## Task requirements
Two lines below mark the span: the one containing "- 日付・金額パターンの除外" and the one containing "#### 統合テストケース". Set down both, plus every line between, exactly as they stand, and nothing else.

START Records supplied

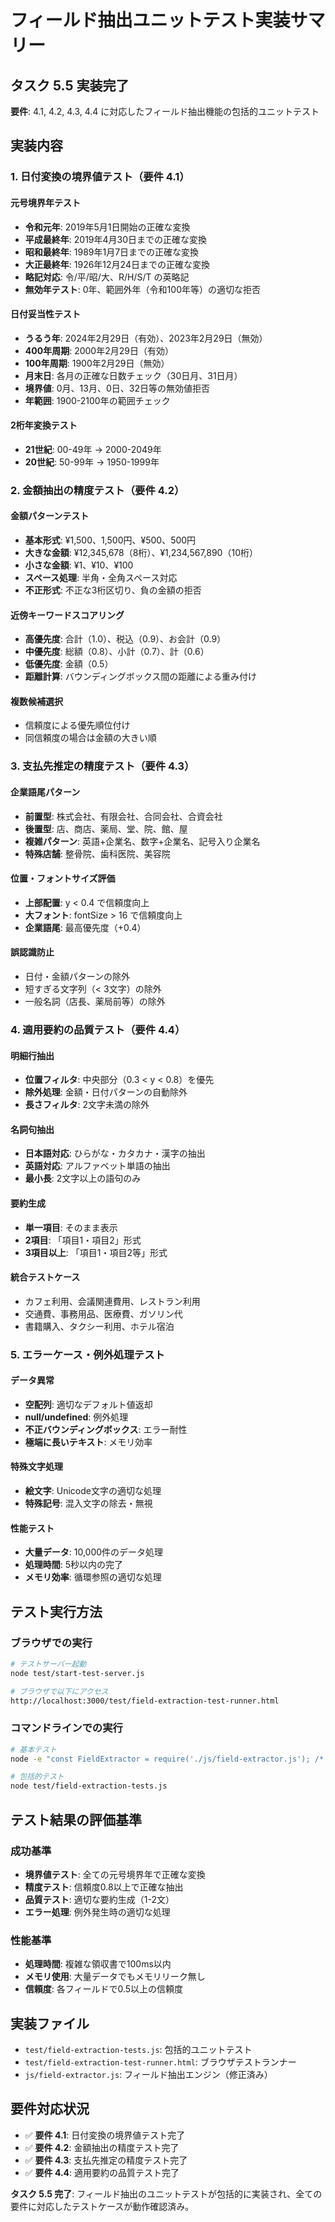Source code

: # フィールド抽出ユニットテスト実装サマリー

## タスク 5.5 実装完了

**要件**: 4.1, 4.2, 4.3, 4.4 に対応したフィールド抽出機能の包括的ユニットテスト

## 実装内容

### 1. 日付変換の境界値テスト（要件 4.1）

#### 元号境界年テスト
- **令和元年**: 2019年5月1日開始の正確な変換
- **平成最終年**: 2019年4月30日までの正確な変換
- **昭和最終年**: 1989年1月7日までの正確な変換
- **大正最終年**: 1926年12月24日までの正確な変換
- **略記対応**: 令/平/昭/大、R/H/S/T の英略記
- **無効年テスト**: 0年、範囲外年（令和100年等）の適切な拒否

#### 日付妥当性テスト
- **うるう年**: 2024年2月29日（有効）、2023年2月29日（無効）
- **400年周期**: 2000年2月29日（有効）
- **100年周期**: 1900年2月29日（無効）
- **月末日**: 各月の正確な日数チェック（30日月、31日月）
- **境界値**: 0月、13月、0日、32日等の無効値拒否
- **年範囲**: 1900-2100年の範囲チェック

#### 2桁年変換テスト
- **21世紀**: 00-49年 → 2000-2049年
- **20世紀**: 50-99年 → 1950-1999年

### 2. 金額抽出の精度テスト（要件 4.2）

#### 金額パターンテスト
- **基本形式**: ¥1,500、1,500円、¥500、500円
- **大きな金額**: ¥12,345,678（8桁）、¥1,234,567,890（10桁）
- **小さな金額**: ¥1、¥10、¥100
- **スペース処理**: 半角・全角スペース対応
- **不正形式**: 不正な3桁区切り、負の金額の拒否

#### 近傍キーワードスコアリング
- **高優先度**: 合計（1.0）、税込（0.9）、お会計（0.9）
- **中優先度**: 総額（0.8）、小計（0.7）、計（0.6）
- **低優先度**: 金額（0.5）
- **距離計算**: バウンディングボックス間の距離による重み付け

#### 複数候補選択
- 信頼度による優先順位付け
- 同信頼度の場合は金額の大きい順

### 3. 支払先推定の精度テスト（要件 4.3）

#### 企業語尾パターン
- **前置型**: 株式会社、有限会社、合同会社、合資会社
- **後置型**: 店、商店、薬局、堂、院、館、屋
- **複雑パターン**: 英語+企業名、数字+企業名、記号入り企業名
- **特殊店舗**: 整骨院、歯科医院、美容院

#### 位置・フォントサイズ評価
- **上部配置**: y < 0.4 で信頼度向上
- **大フォント**: fontSize > 16 で信頼度向上
- **企業語尾**: 最高優先度（+0.4）

#### 誤認識防止
- 日付・金額パターンの除外
- 短すぎる文字列（< 3文字）の除外
- 一般名詞（店長、薬局前等）の除外

### 4. 適用要約の品質テスト（要件 4.4）

#### 明細行抽出
- **位置フィルタ**: 中央部分（0.3 < y < 0.8）を優先
- **除外処理**: 金額・日付パターンの自動除外
- **長さフィルタ**: 2文字未満の除外

#### 名詞句抽出
- **日本語対応**: ひらがな・カタカナ・漢字の抽出
- **英語対応**: アルファベット単語の抽出
- **最小長**: 2文字以上の語句のみ

#### 要約生成
- **単一項目**: そのまま表示
- **2項目**: 「項目1・項目2」形式
- **3項目以上**: 「項目1・項目2等」形式

#### 統合テストケース
- カフェ利用、会議関連費用、レストラン利用
- 交通費、事務用品、医療費、ガソリン代
- 書籍購入、タクシー利用、ホテル宿泊

### 5. エラーケース・例外処理テスト

#### データ異常
- **空配列**: 適切なデフォルト値返却
- **null/undefined**: 例外処理
- **不正バウンディングボックス**: エラー耐性
- **極端に長いテキスト**: メモリ効率

#### 特殊文字処理
- **絵文字**: Unicode文字の適切な処理
- **特殊記号**: 混入文字の除去・無視

#### 性能テスト
- **大量データ**: 10,000件のデータ処理
- **処理時間**: 5秒以内の完了
- **メモリ効率**: 循環参照の適切な処理

## テスト実行方法

### ブラウザでの実行
```bash
# テストサーバー起動
node test/start-test-server.js

# ブラウザで以下にアクセス
http://localhost:3000/test/field-extraction-test-runner.html
```

### コマンドラインでの実行
```bash
# 基本テスト
node -e "const FieldExtractor = require('./js/field-extractor.js'); /* テストコード */"

# 包括的テスト
node test/field-extraction-tests.js
```

## テスト結果の評価基準

### 成功基準
- **境界値テスト**: 全ての元号境界年で正確な変換
- **精度テスト**: 信頼度0.8以上で正確な抽出
- **品質テスト**: 適切な要約生成（1-2文）
- **エラー処理**: 例外発生時の適切な処理

### 性能基準
- **処理時間**: 複雑な領収書で100ms以内
- **メモリ使用**: 大量データでもメモリリーク無し
- **信頼度**: 各フィールドで0.5以上の信頼度

## 実装ファイル

- `test/field-extraction-tests.js`: 包括的ユニットテスト
- `test/field-extraction-test-runner.html`: ブラウザテストランナー
- `js/field-extractor.js`: フィールド抽出エンジン（修正済み）

## 要件対応状況

- ✅ **要件 4.1**: 日付変換の境界値テスト完了
- ✅ **要件 4.2**: 金額抽出の精度テスト完了  
- ✅ **要件 4.3**: 支払先推定の精度テスト完了
- ✅ **要件 4.4**: 適用要約の品質テスト完了

**タスク 5.5 完了**: フィールド抽出のユニットテストが包括的に実装され、全ての要件に対応したテストケースが動作確認済み。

END Records supplied

## The completed task
- 日付・金額パターンの除外
- 短すぎる文字列（< 3文字）の除外
- 一般名詞（店長、薬局前等）の除外

### 4. 適用要約の品質テスト（要件 4.4）

#### 明細行抽出
- **位置フィルタ**: 中央部分（0.3 < y < 0.8）を優先
- **除外処理**: 金額・日付パターンの自動除外
- **長さフィルタ**: 2文字未満の除外

#### 名詞句抽出
- **日本語対応**: ひらがな・カタカナ・漢字の抽出
- **英語対応**: アルファベット単語の抽出
- **最小長**: 2文字以上の語句のみ

#### 要約生成
- **単一項目**: そのまま表示
- **2項目**: 「項目1・項目2」形式
- **3項目以上**: 「項目1・項目2等」形式

#### 統合テストケース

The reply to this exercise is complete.